■ **Exercise goal**
Lines with the word "label" in them must be copied from the records below.
[[ Material for this task, beginning ]]
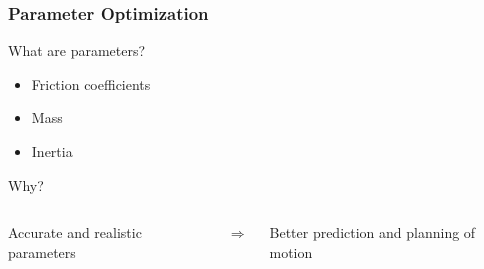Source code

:
\begin{frame}[c]
	\frametitle{Parameter Optimization}
		What are parameters?
		\begin{itemize}
			\item{Friction coefficients}
			\item{Mass}
			\item{Inertia}
		\end{itemize}
	\vspace{0.5cm}
		Why?
		\begin{columns}
				\centering
				\begin{tcolorbox}[width=\textwidth,colback={TUMblue2}]
					Accurate and realistic parameters
				\end{tcolorbox}
				\centering
				\Huge{$\Rightarrow$}
				\begin{tcolorbox}[width=\textwidth,colback={TUMblue3}]
					Better prediction and planning of motion
				\end{tcolorbox}
		\end{columns}
\end{frame}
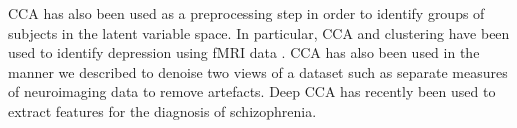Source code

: CCA has also been used as a preprocessing step in order to identify groups of subjects in the latent variable space.
In particular, CCA and clustering have been used to identify depression using fMRI data\cite{dinga2019evaluating} \cite{drysdale2017resting}.
CCA has also been used in the manner we described to denoise two views of a dataset such as separate measures of neuroimaging data \cite{zhuang2020technical} to remove artefacts.
Deep CCA has recently been used to extract features for the diagnosis of schizophrenia\cite{qi2016deep}.





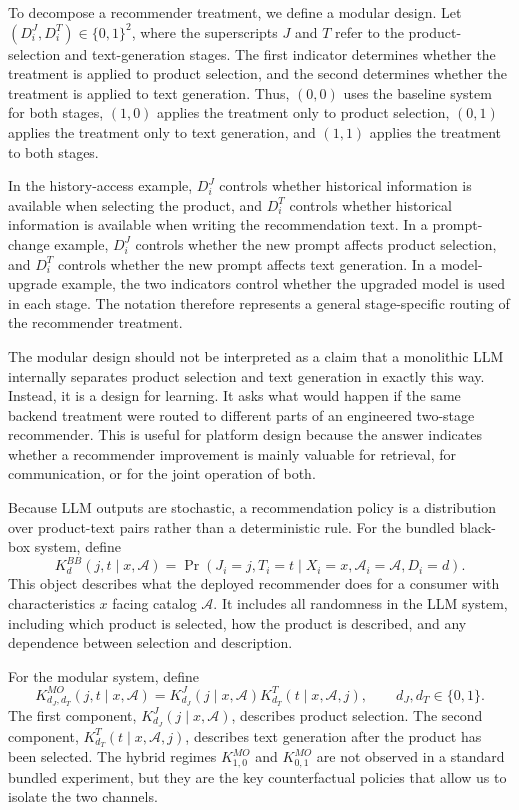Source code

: \documentclass[11pt]{article}
\newcommand{\J}{J}
\newcommand{\catalog}{\mathcal{A}}
\begin{document}
To decompose a recommender treatment, we define a modular design. Let $(D_i^J,D_i^T) \in \{0,1\}^2$, where the superscripts $J$ and $T$ refer to the product-selection and text-generation stages. The first indicator determines whether the treatment is applied to product selection, and the second determines whether the treatment is applied to text generation. Thus, $(0,0)$ uses the baseline system for both stages, $(1,0)$ applies the treatment only to product selection, $(0,1)$ applies the treatment only to text generation, and $(1,1)$ applies the treatment to both stages.

In the history-access example, $D_i^J$ controls whether historical information is available when selecting the product, and $D_i^T$ controls whether historical information is available when writing the recommendation text. In a prompt-change example, $D_i^J$ controls whether the new prompt affects product selection, and $D_i^T$ controls whether the new prompt affects text generation. In a model-upgrade example, the two indicators control whether the upgraded model is used in each stage. The notation therefore represents a general stage-specific routing of the recommender treatment.

The modular design should not be interpreted as a claim that a monolithic LLM internally separates product selection and text generation in exactly this way. Instead, it is a design for learning. It asks what would happen if the same backend treatment were routed to different parts of an engineered two-stage recommender. This is useful for platform design because the answer indicates whether a recommender improvement is mainly valuable for retrieval, for communication, or for the joint operation of both.

Because LLM outputs are stochastic, a recommendation policy is a distribution over product-text pairs rather than a deterministic rule. For the bundled black-box system, define
\begin{equation}
K^{BB}_d(j,t \mid x,\catalog) = \Pr(\J_i = j, T_i = t \mid X_i = x, \catalog_i = \catalog, D_i = d).
\label{eq:kernel-blackbox}
\end{equation}
This object describes what the deployed recommender does for a consumer with characteristics $x$ facing catalog $\catalog$. It includes all randomness in the LLM system, including which product is selected, how the product is described, and any dependence between selection and description.

For the modular system, define
\begin{equation}
K^{MO}_{d_J,d_T}(j,t \mid x,\catalog) = K^J_{d_J}(j \mid x,\catalog) K^T_{d_T}(t \mid x,\catalog,j), \qquad d_J,d_T \in \{0,1\}.
\label{eq:kernel-modular}
\end{equation}
The first component, $K^J_{d_J}(j \mid x,\catalog)$, describes product selection. The second component, $K^T_{d_T}(t \mid x,\catalog,j)$, describes text generation after the product has been selected. The hybrid regimes $K^{MO}_{1,0}$ and $K^{MO}_{0,1}$ are not observed in a standard bundled experiment, but they are the key counterfactual policies that allow us to isolate the two channels.
\end{document}

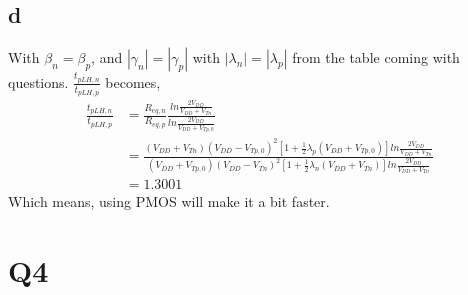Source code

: \documentclass[a4paper,10pt]{article}
\begin{document}
\subsection*{d}
With \begin{math}\beta_n = \beta_p\end{math}, and \begin{math}|\gamma_n| = |\gamma_p|\end{math} with 
\begin{math}|\lambda_n| = |\lambda_p|\end{math} from the table coming with questions.
\begin{math}\frac{t_{pLH, n}}{t_{pLH, p}}\end{math} becomes,
\begin{equation}
 \begin{split}
  \frac{t_{pLH, n}}{t_{pLH, p}} &= \frac{R_{eq, n}}{R_{eq, p}}\frac{ln\frac{2V_{DD}}{V_{DD} + V_{Tn}}}{ln\frac{2V_{DD}}{V_{DD} + 
  V_{Tp, 0}}} \\
  &= \frac{(V_{DD}+V_{Tn})(V_{DD}-V_{Tp, 0})^2 [1+\frac{1}{2}\lambda_p(V_{DD}+V_{Tp, 0})]ln\frac{2V_{DD}}{V_{DD} + V_{Tn}}}
  {(V_{DD}+V_{Tp, 0})(V_{DD}-V_{Tn})^2 [1+\frac{1}{2}\lambda_n(V_{DD}+V_{Tn})]ln\frac{2V_{DD}}{V_{DD} + V_{Tn}}}\\
  &=1.3001
 \end{split}
\end{equation}
Which means, using PMOS will make it a bit faster.
\section*{Q4}
\end{document}
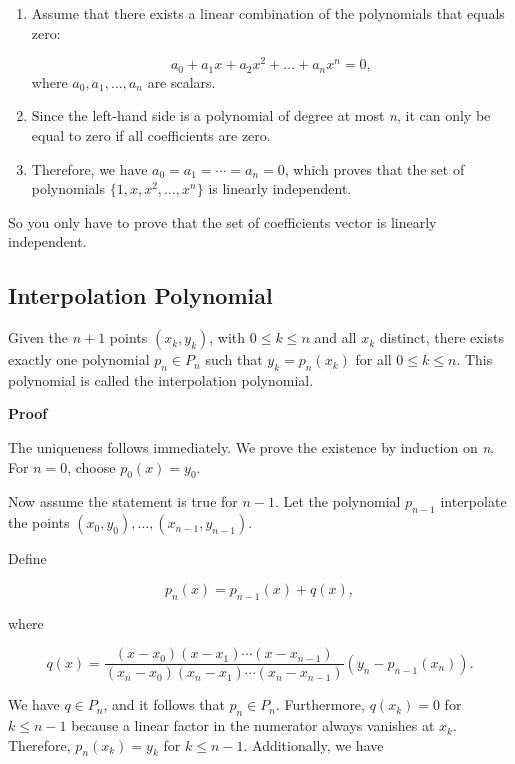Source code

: \begin{enumerate}

	\item Assume that there exists a linear combination of the polynomials that equals zero:   

	\[
	    a_0 + a_1 x + a_2 x^2 + \ldots + a_n x^n = 0,
    \]
 		where \(a_0, a_1, \ldots, a_n\) are scalars.
	
	\item Since the left-hand side is a polynomial of degree at most \emph{n}, it can only be equal 
		  to zero if all coefficients are zero.
 
	\item Therefore, we have \(a_0 = a_1 = \cdots = a_n = 0\), which 
		  proves that the set of polynomials \(\{1, x, x^2, \ldots, x^n\}\) is linearly independent.

\end{enumerate}

So you only have to prove that the set of coefficients vector is linearly independent.

\subsection{Interpolation Polynomial}

Given the \(n+1\) points \((x_k, y_k)\), with \(0 \leq k \leq n\) and all \(x_k\) distinct, 
there exists exactly one polynomial \(p_n \in P_n\) such that \(y_k = p_n(x_k)\) for all 
\(0 \leq k \leq n\). This polynomial is called the interpolation polynomial.
\vspace{\baselineskip}

\textbf{Proof}

The uniqueness follows immediately. We prove the existence by induction on 
\emph{n}. For \(n = 0\), choose \(p_0(x) = y_0\). 
\vspace{\baselineskip}

Now assume the statement is true for \(n-1\). Let the polynomial \(p_{n-1}\)
interpolate the points \((x_0, y_0), \ldots, (x_{n-1}, y_{n-1})\). 
\vspace{\baselineskip}

Define

\[
	p_n(x) = p_{n-1}(x) + q(x),
\]

where

\[
	q(x) = \frac{(x - x_0)(x - x_1)\cdots(x - x_{n-1})}{(x_n - x_0)(x_n - x_1)\cdots(x_n - x_{n-1})} 
	(y_n - p_{n-1}(x_n)).
\]

We have \(q \in P_n\), and it follows that \(p_n \in P_n\). 
Furthermore, \(q(x_k) = 0\) for \(k \leq n-1\) because a linear factor in 
the numerator always vanishes at \(x_k\). Therefore, \(p_n(x_k) = y_k\) for 
\(k \leq n-1\). Additionally, we have

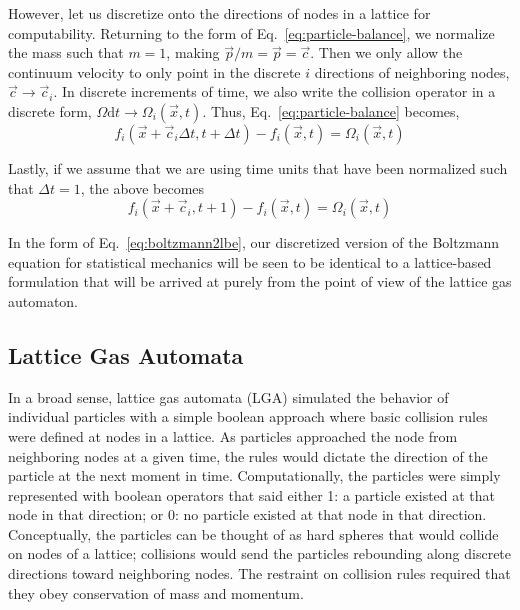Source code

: However, let us discretize onto the directions of nodes in a lattice for computability. Returning to the form of Eq.~\ref{eq:particle-balance}, we normalize the mass such that $m=1$, making $\vec{p}/m = \vec{p}=\vec{c}$. Then we only allow the continuum velocity to only point in the discrete $i$ directions of neighboring nodes, $\vec{c}\rightarrow\vec{c}_i$. In discrete increments of time, we also write the collision operator in a discrete form, $\Omega\mathrm{d}t \rightarrow \Omega_i(\vec{x},t)$. Thus, Eq.~\ref{eq:particle-balance} becomes,
\begin{equation}
	f_i(\vec{x}+\vec{c}_i\Delta t, t + \Delta t) - f_i(\vec{x},t) = \Omega_i(\vec{x},t)
\end{equation}

Lastly, if we assume that we are using time units that have been normalized such that $\Delta t = 1$, the above becomes
\begin{equation}\label{eq:boltzmann2lbe}
	f_i(\vec{x}+\vec{c}_i, t + 1) - f_i(\vec{x},t) = \Omega_i(\vec{x},t)
\end{equation}

In the form of Eq.~\ref{eq:boltzmann2lbe}, our discretized version of the Boltzmann equation for statistical mechanics will be seen to be identical to a lattice-based formulation that will be arrived at purely from the point of view of the lattice gas automaton.



\subsection{Lattice Gas Automata}

In a broad sense, lattice gas automata (LGA) simulated the behavior of individual particles with a simple boolean approach where basic collision rules were defined at nodes in a lattice. As particles approached the node from neighboring nodes at a given time, the rules would dictate the direction of the particle at the next moment in time. Computationally, the particles were simply represented with boolean operators that said either 1: a particle existed at that node in that direction; or 0: no particle existed at that node in that direction. Conceptually, the particles can be thought of as hard spheres that would collide on nodes of a lattice; collisions would send the particles rebounding along discrete directions toward neighboring nodes. The restraint on collision rules required that they obey conservation of mass and momentum.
[[ Material for this task, end ]]
■ **Answer area**
\label{eq:kernel-blackbox}
\label{eq:kernel-modular}
\begin{equation}\label{eq:boltzmann2lbe}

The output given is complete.